Fanático recorría bibliotecas para saber de Gardel, y en la del Instituto Nacional de Estudios del Teatro, que queda en el subsuelo del Teatro Cervantes, un bibliotecario amigo me alcanzó un archivo donado por la familia de Guillermo Barbieri, guitarrista que murió también en la tragedia de Medellín, al despegar el avión que llevaba la compañía. Al abrirlo encontré dentro una partitura chamuscada. Creo que lloré.

Carlitos, además de presentar la compañía, es protagonista de Berretín de Trapo, una obra para adultos que me hizo recorrer la Argentina y gran parte de Latinoamérica. Sé que sus actores, Carlitos, Margarita y el Diablo, sueñan con triunfar en París y en toda Europa.
Un chico después de una función me dijo: “Yo sé quién es tu títere: Gardel. Mi abuelo Edmundo Rivero también cantaba tangos…”.

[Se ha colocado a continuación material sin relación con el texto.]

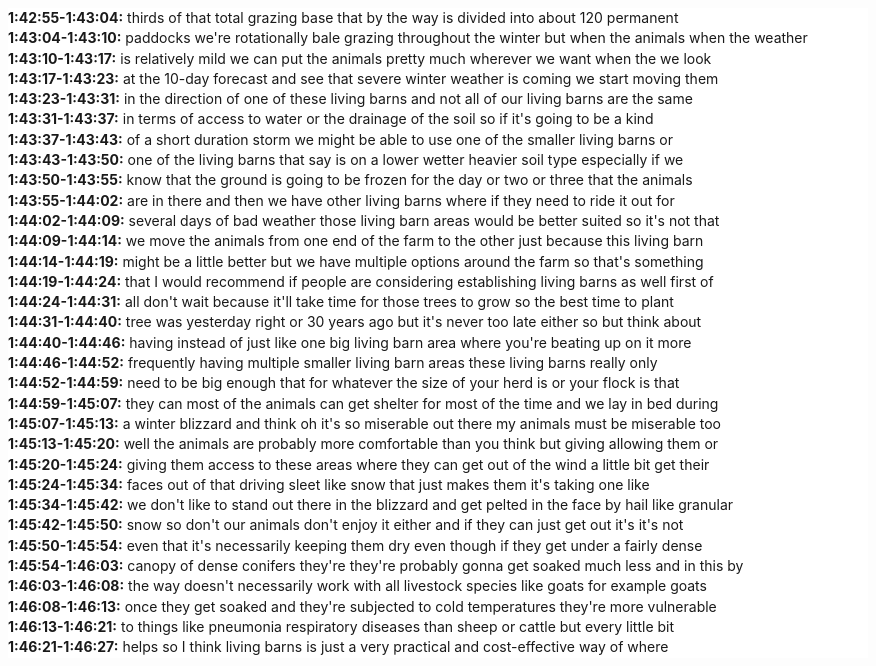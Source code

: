 **1:42:55-1:43:04:**  thirds of that total grazing base that by the way is divided into about 120 permanent  
**1:43:04-1:43:10:**  paddocks we're rotationally bale grazing throughout the winter but when the animals when the weather  
**1:43:10-1:43:17:**  is relatively mild we can put the animals pretty much wherever we want when the we look  
**1:43:17-1:43:23:**  at the 10-day forecast and see that severe winter weather is coming we start moving them  
**1:43:23-1:43:31:**  in the direction of one of these living barns and not all of our living barns are the same  
**1:43:31-1:43:37:**  in terms of access to water or the drainage of the soil so if it's going to be a kind  
**1:43:37-1:43:43:**  of a short duration storm we might be able to use one of the smaller living barns or  
**1:43:43-1:43:50:**  one of the living barns that say is on a lower wetter heavier soil type especially if we  
**1:43:50-1:43:55:**  know that the ground is going to be frozen for the day or two or three that the animals  
**1:43:55-1:44:02:**  are in there and then we have other living barns where if they need to ride it out for  
**1:44:02-1:44:09:**  several days of bad weather those living barn areas would be better suited so it's not that  
**1:44:09-1:44:14:**  we move the animals from one end of the farm to the other just because this living barn  
**1:44:14-1:44:19:**  might be a little better but we have multiple options around the farm so that's something  
**1:44:19-1:44:24:**  that I would recommend if people are considering establishing living barns as well first of  
**1:44:24-1:44:31:**  all don't wait because it'll take time for those trees to grow so the best time to plant  
**1:44:31-1:44:40:**  tree was yesterday right or 30 years ago but it's never too late either so but think about  
**1:44:40-1:44:46:**  having instead of just like one big living barn area where you're beating up on it more  
**1:44:46-1:44:52:**  frequently having multiple smaller living barn areas these living barns really only  
**1:44:52-1:44:59:**  need to be big enough that for whatever the size of your herd is or your flock is that  
**1:44:59-1:45:07:**  they can most of the animals can get shelter for most of the time and we lay in bed during  
**1:45:07-1:45:13:**  a winter blizzard and think oh it's so miserable out there my animals must be miserable too  
**1:45:13-1:45:20:**  well the animals are probably more comfortable than you think but giving allowing them or  
**1:45:20-1:45:24:**  giving them access to these areas where they can get out of the wind a little bit get their  
**1:45:24-1:45:34:**  faces out of that driving sleet like snow that just makes them it's taking one like  
**1:45:34-1:45:42:**  we don't like to stand out there in the blizzard and get pelted in the face by hail like granular  
**1:45:42-1:45:50:**  snow so don't our animals don't enjoy it either and if they can just get out it's it's not  
**1:45:50-1:45:54:**  even that it's necessarily keeping them dry even though if they get under a fairly dense  
**1:45:54-1:46:03:**  canopy of dense conifers they're they're probably gonna get soaked much less and in this by  
**1:46:03-1:46:08:**  the way doesn't necessarily work with all livestock species like goats for example goats  
**1:46:08-1:46:13:**  once they get soaked and they're subjected to cold temperatures they're more vulnerable  
**1:46:13-1:46:21:**  to things like pneumonia respiratory diseases than sheep or cattle but every little bit  
**1:46:21-1:46:27:**  helps so I think living barns is just a very practical and cost-effective way of where  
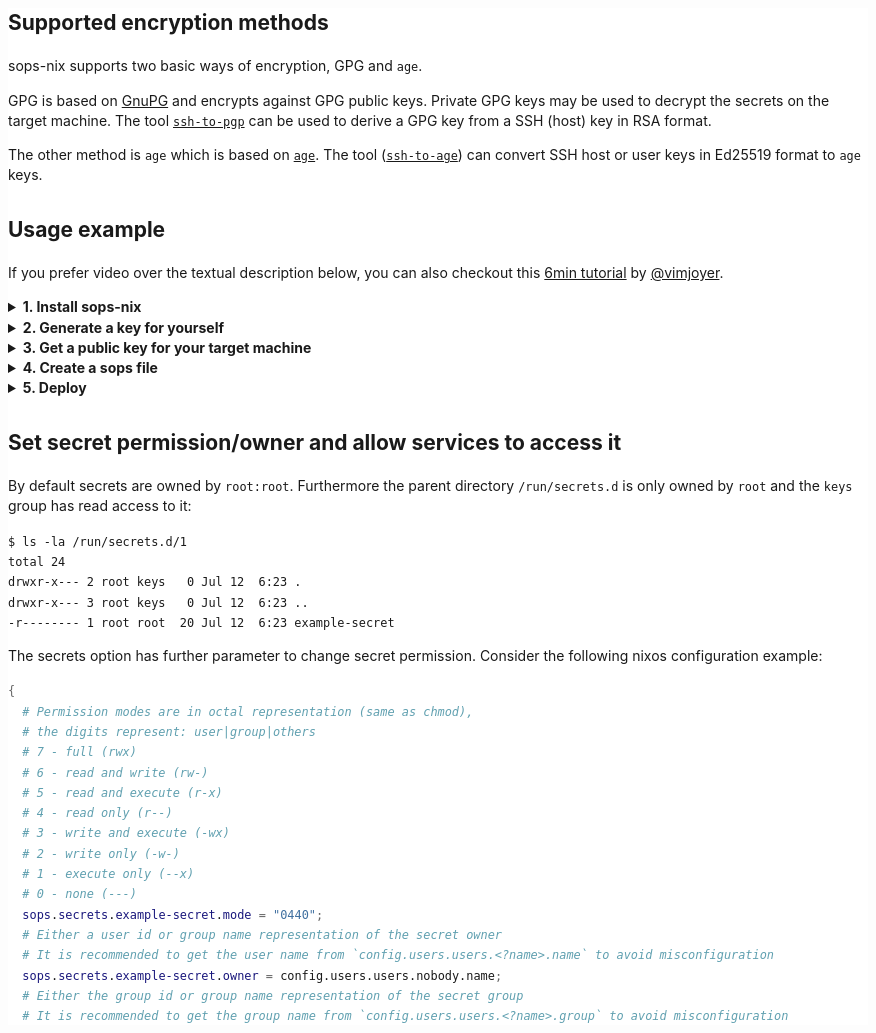 ## Supported encryption methods

sops-nix supports two basic ways of encryption, GPG and `age`.

GPG is based on [GnuPG](https://gnupg.org/) and encrypts against GPG public keys. Private GPG keys may
be used to decrypt the secrets on the target machine. The tool [`ssh-to-pgp`](https://github.com/Mic92/ssh-to-pgp) can
be used to derive a GPG key from a SSH (host) key in RSA format.

The other method is `age` which is based on [`age`](https://github.com/FiloSottile/age).
The tool ([`ssh-to-age`](https://github.com/Mic92/ssh-to-age)) can convert SSH host or user keys in Ed25519
format to `age` keys.

## Usage example

If you prefer video over the textual description below, you can also checkout this [6min tutorial](https://www.youtube.com/watch?v=G5f6GC7SnhU) by [@vimjoyer](https://github.com/vimjoyer).

<details><summary><b>1. Install sops-nix</b></summary></details>

<details><summary><b>2. Generate a key for yourself</b></summary></details>

<details><summary><b>3. Get a public key for your target machine</b></summary></details>

<details><summary><b>4. Create a sops file</b></summary></details>

<details><summary id="deploy-example"><b>5. Deploy</b></summary></details>

## Set secret permission/owner and allow services to access it

By default secrets are owned by `root:root`. Furthermore
the parent directory `/run/secrets.d` is only owned by
`root` and the `keys` group has read access to it:

``` console
$ ls -la /run/secrets.d/1
total 24
drwxr-x--- 2 root keys   0 Jul 12  6:23 .
drwxr-x--- 3 root keys   0 Jul 12  6:23 ..
-r-------- 1 root root  20 Jul 12  6:23 example-secret
```

The secrets option has further parameter to change secret permission.
Consider the following nixos configuration example:

```nix
{
  # Permission modes are in octal representation (same as chmod),
  # the digits represent: user|group|others
  # 7 - full (rwx)
  # 6 - read and write (rw-)
  # 5 - read and execute (r-x)
  # 4 - read only (r--)
  # 3 - write and execute (-wx)
  # 2 - write only (-w-)
  # 1 - execute only (--x)
  # 0 - none (---)
  sops.secrets.example-secret.mode = "0440";
  # Either a user id or group name representation of the secret owner
  # It is recommended to get the user name from `config.users.users.<?name>.name` to avoid misconfiguration
  sops.secrets.example-secret.owner = config.users.users.nobody.name;
  # Either the group id or group name representation of the secret group
  # It is recommended to get the group name from `config.users.users.<?name>.group` to avoid misconfiguration
```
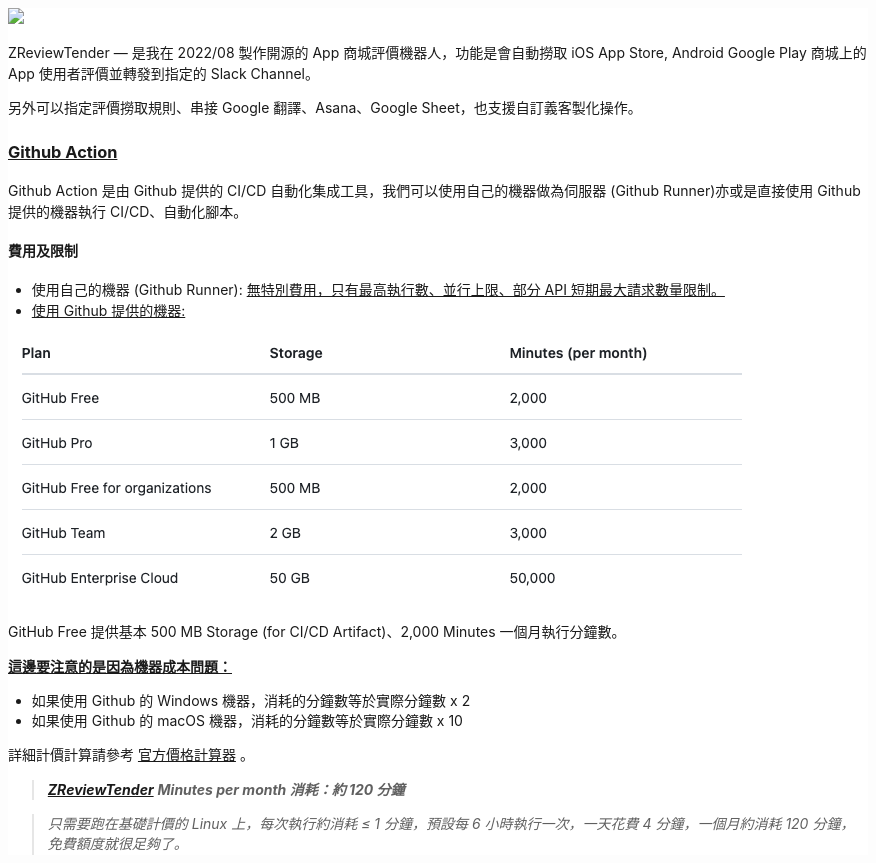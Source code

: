 
[![](https://repository-images.githubusercontent.com/516425682/1cc1a829-d87d-4d4a-925b-60471b912b23)](https://github.com/ZhgChgLi/ZReviewTender)


ZReviewTender — 是我在 2022/08 製作開源的 App 商城評價機器人，功能是會自動撈取 iOS App Store, Android Google Play 商城上的 App 使用者評價並轉發到指定的 Slack Channel。

另外可以指定評價撈取規則、串接 Google 翻譯、Asana、Google Sheet，也支援自訂義客製化操作。
### [Github Action](https://docs.github.com/en/actions)

Github Action 是由 Github 提供的 CI/CD 自動化集成工具，我們可以使用自己的機器做為伺服器 \(Github Runner\)亦或是直接使用 Github 提供的機器執行 CI/CD、自動化腳本。
#### 費用及限制
- 使用自己的機器 \(Github Runner\):
[無特別費用，只有最高執行數、並行上限、部分 API 短期最大請求數量限制。](https://docs.github.com/en/actions/hosting-your-own-runners/managing-self-hosted-runners/about-self-hosted-runners#usage-limits)
- [使用 Github 提供的機器:](https://docs.github.com/en/billing/managing-billing-for-github-actions/about-billing-for-github-actions#included-storage-and-minutes)



![](assets/0095528cf875/1*QyhxZ98B20NV18-W5vKJDg.png)


GitHub Free 提供基本 500 MB Storage \(for CI/CD Artifact\)、2,000 Minutes 一個月執行分鐘數。

[**這邊要注意的是因為機器成本問題：**](https://docs.github.com/en/billing/managing-billing-for-github-actions/about-billing-for-github-actions#minute-multipliers)
- 如果使用 Github 的 Windows 機器，消耗的分鐘數等於實際分鐘數 x 2
- 如果使用 Github 的 macOS 機器，消耗的分鐘數等於實際分鐘數 x 10


詳細計價計算請參考 [官方價格計算器](https://github.com/pricing/calculator?feature=actions) 。


> [**_ZReviewTender_**](https://github.com/ZhgChgLi/ZReviewTender) **_Minutes per month 消耗：約 120 分鐘_** 
 

> _只需要跑在基礎計價的 Linux 上，每次執行約消耗 ≤ 1 分鐘，預設每 6 小時執行一次，一天花費 4 分鐘，一個月約消耗 120 分鐘，免費額度就很足夠了。_ 



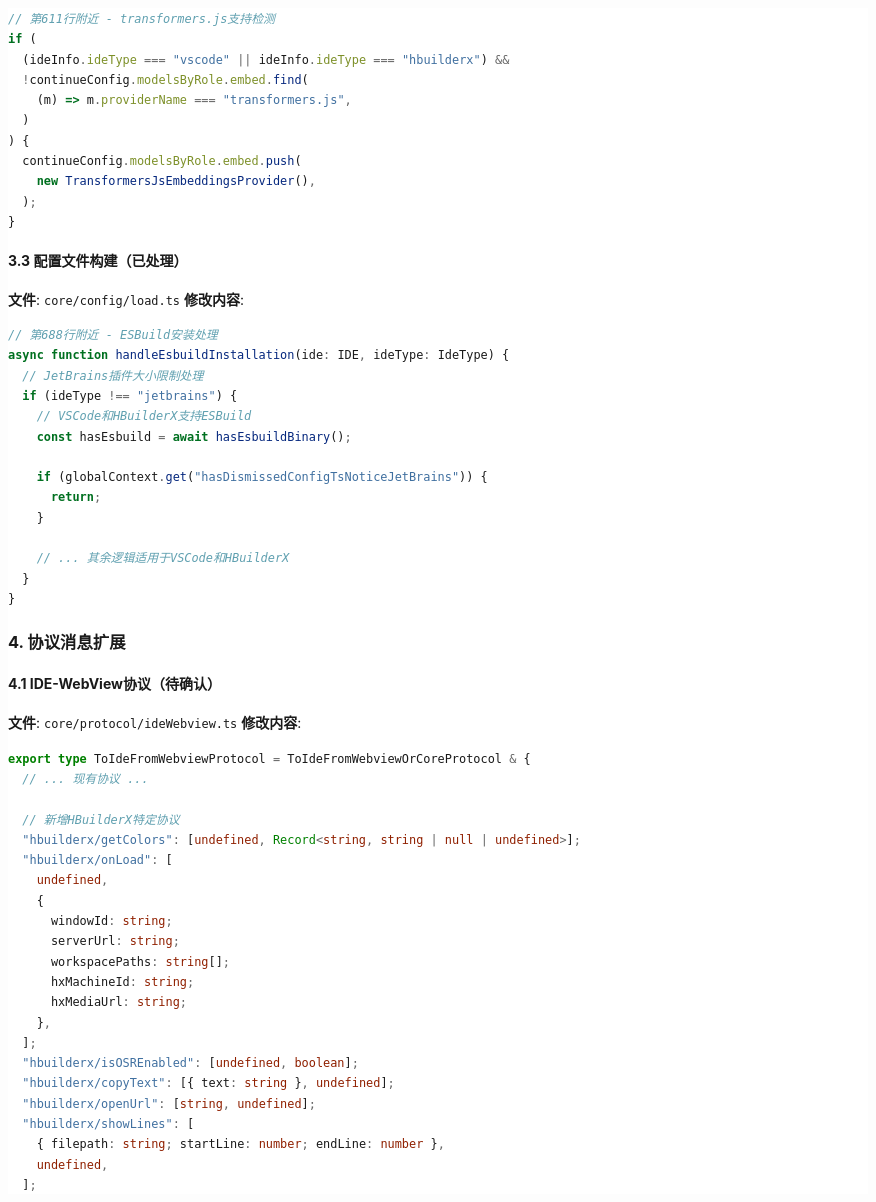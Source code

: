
 ```typescript
// 第611行附近 - transformers.js支持检测
if (
  (ideInfo.ideType === "vscode" || ideInfo.ideType === "hbuilderx") &&
  !continueConfig.modelsByRole.embed.find(
    (m) => m.providerName === "transformers.js",
  )
) {
  continueConfig.modelsByRole.embed.push(
    new TransformersJsEmbeddingsProvider(),
  );
}
```

#### 3.3 配置文件构建（已处理）

**文件**: `core/config/load.ts`
**修改内容**:

```typescript
// 第688行附近 - ESBuild安装处理
async function handleEsbuildInstallation(ide: IDE, ideType: IdeType) {
  // JetBrains插件大小限制处理
  if (ideType !== "jetbrains") {
    // VSCode和HBuilderX支持ESBuild
    const hasEsbuild = await hasEsbuildBinary();

    if (globalContext.get("hasDismissedConfigTsNoticeJetBrains")) {
      return;
    }

    // ... 其余逻辑适用于VSCode和HBuilderX
  }
}
```

### 4. 协议消息扩展

#### 4.1 IDE-WebView协议（待确认）

**文件**: `core/protocol/ideWebview.ts`
**修改内容**:

```typescript
export type ToIdeFromWebviewProtocol = ToIdeFromWebviewOrCoreProtocol & {
  // ... 现有协议 ...

  // 新增HBuilderX特定协议
  "hbuilderx/getColors": [undefined, Record<string, string | null | undefined>];
  "hbuilderx/onLoad": [
    undefined,
    {
      windowId: string;
      serverUrl: string;
      workspacePaths: string[];
      hxMachineId: string;
      hxMediaUrl: string;
    },
  ];
  "hbuilderx/isOSREnabled": [undefined, boolean];
  "hbuilderx/copyText": [{ text: string }, undefined];
  "hbuilderx/openUrl": [string, undefined];
  "hbuilderx/showLines": [
    { filepath: string; startLine: number; endLine: number },
    undefined,
  ];
```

Yo no sé si Carlitos es una reencarnación del Zorzal Criollo, el Morocho del Abasto, el Mago, el Maestro, El Mudo y tantos apodos que tenía entre el pueblo. Sí presiento que cada vez que sale a escena mi títere me da fuerzas para seguir, y es reconocido –conciente o inconcientemente– como ese arquetipo que supo encarnar, que no sé por qué nos hace sentir bien. Tal vez porque, como dice el dicho: “Carlos Gardel cada día canta mejor”.